Jordi Costa se despide (temporalmente, no sufráis) de su sección Viñetas robadas con un recorte de El náufrago de A, de Fred. ¿Y?
Humor
En una de las entregas de su serie de televisión Tales of the Unexpected, el maestro Roald Dahl proponía la siguiente clasificación: 1) si un hombre resbala con una piel de plátano y se da un gracioso trompazo contra el suelo, eso es comedia; 2) si un hombre resbala con una piel de plátano, se rompe la crisma contra el suelo y muere, eso es tragedia; y 3) si un hombre resbala con una piel de plátano, pierde el control de sus pasos, cae en el interior de una máquina en una empresa de industrias cárnicas y acaba convertido en una ristra de salchichas, eso es humor negro.
Al contrario que esos guardianes de la moral, como el psiquiatra Fredric Wertham, que vieron afán corruptor donde había complicidad lúdica, el lector de historietas sabe que uno de los mejores territorios para disfrutar del humor negro fueron los tebeos de terror que publicaba la EC Comics en la década de los cincuenta: las últimas viñetas de cada relato eran, siempre, una broma macabra encarnada en imaginería sangrienta, una especie de gag culminante que hermanaba, por así decirlo, memoria del slapstick con premonición del gore. Lo que no entraba en las expectativas de incluso el más encallecido explorador de viñetas era toparse con algo parecido a eso en un territorio en principio tan alejado de ese espectro de intereses como nuestro viejo TBO, esa publicación que los niños de mi generación leímos como una suerte de Cápsula del Tiempo, un contenedor de risas venido del pasado y marcado por una cierta concepción básica e inmaculada del humor, recorrida por un suave costumbrismo que poco tenía que ver con la mirada sobre la realidad social de la posguerra y el desarrollismo que ofrecería, de manera bastante más inclemente y agresiva, la Escuela Bruguera.
Por Jordi Costa
La Viñeta Robada de esta entrega de la sección es, directamente, una de las imágenes más perturbadoras que me proporcionaron mis lecturas de infancia. El primer contacto con esta pesadilla debió de tener lugar, más o menos, a la altura de mi primero de EGB: me confirma la fecha el hecho de que, con mi tosco trazo de entonces (que tampoco es que haya mejorado mucho ahora), intenté hacer una versión de la historieta en un cuaderno de espiral de hojas cuadriculadas. En la vida adulta, me reencontré con la imagen en el segundo volumen de la colección El TBO de siempre que, bajo el título de Al compás del tiempo, publicó Ediciones B en el año 2007. La viñeta es la que cierra la historieta de Benejam, padre de Melitón Pérez, la familia Ulises, Eustaquio Morcillón y Babalí, entre otros, titulada Hierrociro. Fábrica Automática de Hierros Artísticos S. L.: en ella, un matrimonio de clase media visita una fábrica de hierros artísticos, donde es recibida por un tal Dr. Fritz, inventor de la prodigiosa máquina para retorcer artísticamente el metal Hierrociro. Nota al margen: algún día habrá que preguntarse por la extraña querencia por la figura del mad doctor de una revista tan pegada a lo cotidiano y al humor realista como el TBO, que convirtió a esa respuesta europea a las invenciones desopilantes de Rube Goldberg que fue el profesor Franz de Copenhage en una de sus figuras más emblemáticas.
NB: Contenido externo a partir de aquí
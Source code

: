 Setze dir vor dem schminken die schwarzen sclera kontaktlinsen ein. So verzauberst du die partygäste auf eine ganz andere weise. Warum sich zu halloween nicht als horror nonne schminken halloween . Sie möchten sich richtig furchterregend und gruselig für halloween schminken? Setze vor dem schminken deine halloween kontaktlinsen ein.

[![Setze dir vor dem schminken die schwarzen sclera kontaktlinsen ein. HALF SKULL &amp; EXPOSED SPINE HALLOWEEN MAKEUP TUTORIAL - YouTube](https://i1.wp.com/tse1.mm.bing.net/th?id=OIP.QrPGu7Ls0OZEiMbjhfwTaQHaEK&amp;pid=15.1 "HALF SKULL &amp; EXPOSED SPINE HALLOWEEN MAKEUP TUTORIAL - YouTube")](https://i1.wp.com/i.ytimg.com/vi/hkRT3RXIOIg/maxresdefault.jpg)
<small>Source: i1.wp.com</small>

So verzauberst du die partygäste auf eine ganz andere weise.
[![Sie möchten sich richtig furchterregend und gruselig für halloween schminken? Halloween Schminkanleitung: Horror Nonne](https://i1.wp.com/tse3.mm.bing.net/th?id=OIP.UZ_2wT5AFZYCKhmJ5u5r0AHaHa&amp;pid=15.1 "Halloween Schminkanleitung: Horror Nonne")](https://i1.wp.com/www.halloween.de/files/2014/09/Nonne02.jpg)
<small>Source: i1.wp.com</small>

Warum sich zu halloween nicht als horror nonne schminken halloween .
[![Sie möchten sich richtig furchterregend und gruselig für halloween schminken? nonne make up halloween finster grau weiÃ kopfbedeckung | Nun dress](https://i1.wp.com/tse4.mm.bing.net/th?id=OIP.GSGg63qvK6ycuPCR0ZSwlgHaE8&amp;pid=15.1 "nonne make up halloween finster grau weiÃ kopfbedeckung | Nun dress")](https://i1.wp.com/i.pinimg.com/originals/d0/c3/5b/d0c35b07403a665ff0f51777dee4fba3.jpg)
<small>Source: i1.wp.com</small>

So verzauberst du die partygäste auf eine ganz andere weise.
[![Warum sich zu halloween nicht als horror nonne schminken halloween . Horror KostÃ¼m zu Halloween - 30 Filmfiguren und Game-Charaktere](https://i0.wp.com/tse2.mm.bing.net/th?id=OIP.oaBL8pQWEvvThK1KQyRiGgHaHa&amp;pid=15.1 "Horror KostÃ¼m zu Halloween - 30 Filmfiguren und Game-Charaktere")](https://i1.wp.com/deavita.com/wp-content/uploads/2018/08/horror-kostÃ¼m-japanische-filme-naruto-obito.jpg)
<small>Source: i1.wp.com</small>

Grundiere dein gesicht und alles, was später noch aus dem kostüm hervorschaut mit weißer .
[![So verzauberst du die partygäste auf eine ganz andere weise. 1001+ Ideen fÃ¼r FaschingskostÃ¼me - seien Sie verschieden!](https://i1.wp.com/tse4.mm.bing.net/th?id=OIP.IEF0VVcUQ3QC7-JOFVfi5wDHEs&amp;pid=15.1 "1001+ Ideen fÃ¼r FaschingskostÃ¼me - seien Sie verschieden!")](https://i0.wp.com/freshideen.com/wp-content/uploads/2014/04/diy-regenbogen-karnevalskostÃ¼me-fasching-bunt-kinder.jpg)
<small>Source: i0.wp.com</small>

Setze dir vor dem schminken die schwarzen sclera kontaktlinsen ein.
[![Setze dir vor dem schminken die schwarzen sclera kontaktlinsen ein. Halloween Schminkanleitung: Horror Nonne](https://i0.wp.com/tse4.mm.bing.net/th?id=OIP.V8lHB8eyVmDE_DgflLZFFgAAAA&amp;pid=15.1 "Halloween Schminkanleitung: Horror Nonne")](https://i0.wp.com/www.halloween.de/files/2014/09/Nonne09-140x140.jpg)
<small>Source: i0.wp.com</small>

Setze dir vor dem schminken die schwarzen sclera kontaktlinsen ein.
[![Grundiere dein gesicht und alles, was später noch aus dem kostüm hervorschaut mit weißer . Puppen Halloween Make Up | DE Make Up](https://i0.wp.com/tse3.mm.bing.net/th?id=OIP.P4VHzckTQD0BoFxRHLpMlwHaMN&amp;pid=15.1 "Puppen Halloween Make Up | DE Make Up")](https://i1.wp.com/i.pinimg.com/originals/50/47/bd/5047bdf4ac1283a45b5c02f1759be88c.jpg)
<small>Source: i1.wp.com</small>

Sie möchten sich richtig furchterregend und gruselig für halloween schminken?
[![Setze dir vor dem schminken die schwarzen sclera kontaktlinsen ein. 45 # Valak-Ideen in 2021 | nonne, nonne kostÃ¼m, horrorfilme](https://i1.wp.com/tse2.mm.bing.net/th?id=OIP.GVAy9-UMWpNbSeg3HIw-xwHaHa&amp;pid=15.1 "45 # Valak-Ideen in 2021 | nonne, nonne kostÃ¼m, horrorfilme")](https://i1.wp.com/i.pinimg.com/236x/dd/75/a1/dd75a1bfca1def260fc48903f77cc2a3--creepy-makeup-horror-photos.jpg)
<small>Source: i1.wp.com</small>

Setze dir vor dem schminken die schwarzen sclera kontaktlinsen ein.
El escueto relato de la historieta suponía casi una adaptación literal de la definición dahliana del humor negro: en el curso del recorrido por esas instalaciones industriales, el sufrido Gregorio –el marido de esa pareja protagonista- era empujado accidentalmente por un par de operarios que transportaban una viga hacia el interior de la máquina infernal Hierrociro para emerger, al otro lado, convertido, directamente, en una instalación artística al mismo tiempo ridícula y escalofriante.
Benejam, con su trazo dinámico hecho de caracolillos de asombro y convertido en perfecto instrumento evocador de una dinámica de la perplejidad cotidiana y de la torpeza intrínseca a la estricta normalidad de sus personajes, estaba anticipando, sin saberlo, un futuro de arte contemporáneo muy “Sensation”, muy Saatchi Gallery, muy Damien Hirst, muy Gunther von Hagens y muy John Doe (ya saben, el asesino de Seven, el psycho killer más obsesionado en concebir su práctica como instalación artística). Creo que en mi infancia no me hizo ninguna gracia esta última viñeta: más bien me provocó pesadillas, se me enquistó. De alguna manera, aunque no lo verbalizara, no dejaba de atormentarme el hecho de no saber si en esa viñeta final Gregorio estaba vivo o muerto. Hace poco, le he enseñado esta historieta a un gran amigo y le he contado mis desvelos en esos años escolares. “Mejor que estuviera muerto”, ha concluido.